Halogen bond-modulated solid-state reordering and symmetry breaking of azahelicenes
Juncong Liang, Fuwei Gan, Guoli Zhang, Chengshuo Shen, Huibin Qiu
Abstract
Spontaneous symmetry breaking predominately occurs during the aggregation of discrete molecules in solution. Herein, we report a unique solid-state symmetry breaking process of dynamically chiral aza[4]helicenes that emerged in vacuum-driven transformation of halogen bond-woven crystals. Due to the weak feature of the halogen bonding, the halides in the cocrystals can be completely removed under vacuum at an elevated temperature. Interestingly, the aza[4]helicene molecules released from the halogen bond network solely adopt one chiral conformation upon reordering and symmetry breaking instantly occurs in a solid state. The Cotton effects gradually increase with the extension of vacuum–heating treatment, indicating a unidirectional transformation of the chiral conformations and an amplification of symmetry breaking during the solid-state reorganization.

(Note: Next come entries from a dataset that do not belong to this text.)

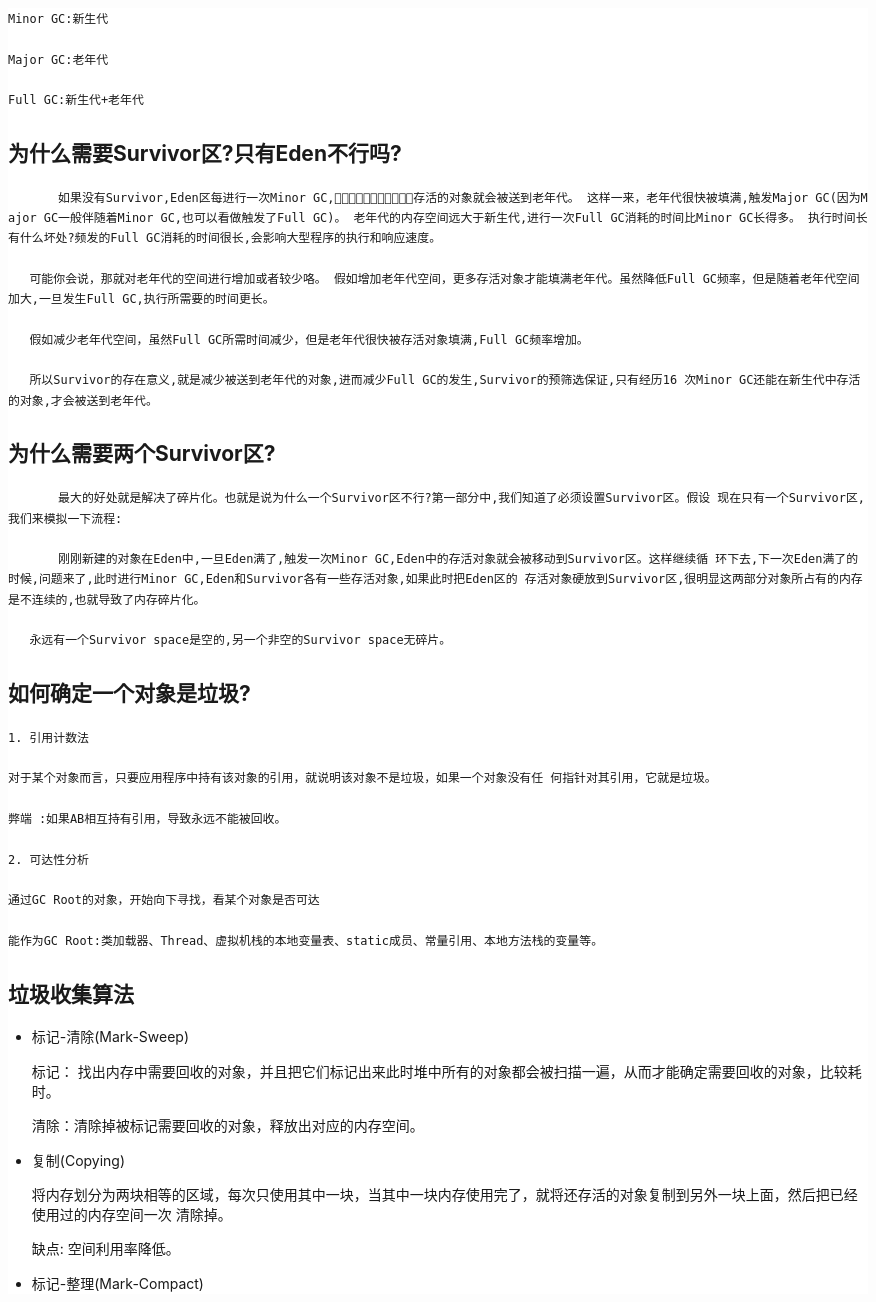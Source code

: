 	Minor GC:新生代

	Major GC:老年代

	Full GC:新生代+老年代

## 为什么需要Survivor区?只有Eden不行吗?

	​		如果没有Survivor,Eden区每进行一次Minor GC,􏰀􏰁􏰂􏰃􏰄􏰅􏰆􏰇􏰈􏰉􏰊存活的对象就会被送到老年代。 这样一来，老年代很快被填满,触发Major GC(因为Major GC一般伴随着Minor GC,也可以看做触发了Full GC)。 老年代的内存空间远大于新生代,进行一次Full GC消耗的时间比Minor GC长得多。 执行时间长有什么坏处?频发的Full GC消耗的时间很长,会影响大型程序的执行和响应速度。

	​	可能你会说，那就对老年代的空间进行增加或者较少咯。 假如增加老年代空间，更多存活对象才能填满老年代。虽然降低Full GC频率，但是随着老年代空间加大,一旦发生Full GC,执行所需要的时间更长。

	​	假如减少老年代空间，虽然Full GC所需时间减少，但是老年代很快被存活对象填满,Full GC频率增加。

	​	所以Survivor的存在意义,就是减少被送到老年代的对象,进而减少Full GC的发生,Survivor的预筛选保证,只有经历16 次Minor GC还能在新生代中存活的对象,才会被送到老年代。

## 为什么需要两个Survivor区?

	​		最大的好处就是解决了碎片化。也就是说为什么一个Survivor区不行?第一部分中,我们知道了必须设置Survivor区。假设 现在只有一个Survivor区,我们来模拟一下流程:

	​		刚刚新建的对象在Eden中,一旦Eden满了,触发一次Minor GC,Eden中的存活对象就会被移动到Survivor区。这样继续循 环下去,下一次Eden满了的时候,问题来了,此时进行Minor GC,Eden和Survivor各有一些存活对象,如果此时把Eden区的 存活对象硬放到Survivor区,很明显这两部分对象所占有的内存是不连续的,也就导致了内存碎片化。

	​	永远有一个Survivor space是空的,另一个非空的Survivor space无碎片。

## 如何确定一个对象是垃圾?

	1. 引用计数法

	对于某个对象而言，只要应用程序中持有该对象的引用，就说明该对象不是垃圾，如果一个对象没有任 何指针对其引用，它就是垃圾。

	弊端 :如果AB相互持有引用，导致永远不能被回收。

	2. 可达性分析

	通过GC Root的对象，开始向下寻找，看某个对象是否可达

	能作为GC Root:类加载器、Thread、虚拟机栈的本地变量表、static成员、常量引用、本地方法栈的变量等。

## 垃圾收集算法

- 标记-清除(Mark-Sweep)

	标记： 找出内存中需要回收的对象，并且把它们标记出来此时堆中所有的对象都会被扫描一遍，从而才能确定需要回收的对象，比较耗时。

	清除：清除掉被标记需要回收的对象，释放出对应的内存空间。

- 复制(Copying)

	将内存划分为两块相等的区域，每次只使用其中一块，当其中一块内存使用完了，就将还存活的对象复制到另外一块上面，然后把已经使用过的内存空间一次 清除掉。

	缺点: 空间利用率降低。

- 标记-整理(Mark-Compact)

Moreover, the use of aza[6]helicene as a chiral inducer further enables a precise manipulation for the absolute configuration of the solid-state symmetry breaking, paving a distinctive route to chiral organic materials from achiral/racemic precursors. Spontaneous symmetry breaking predominately occurs during the aggregation of discrete molecules in solution. Herein, the authors report a solid-state symmetry breaking process of dynamically chiral aza[4]helicenes that emerges in vacuum-driven transformation of halogen bond-woven crystals.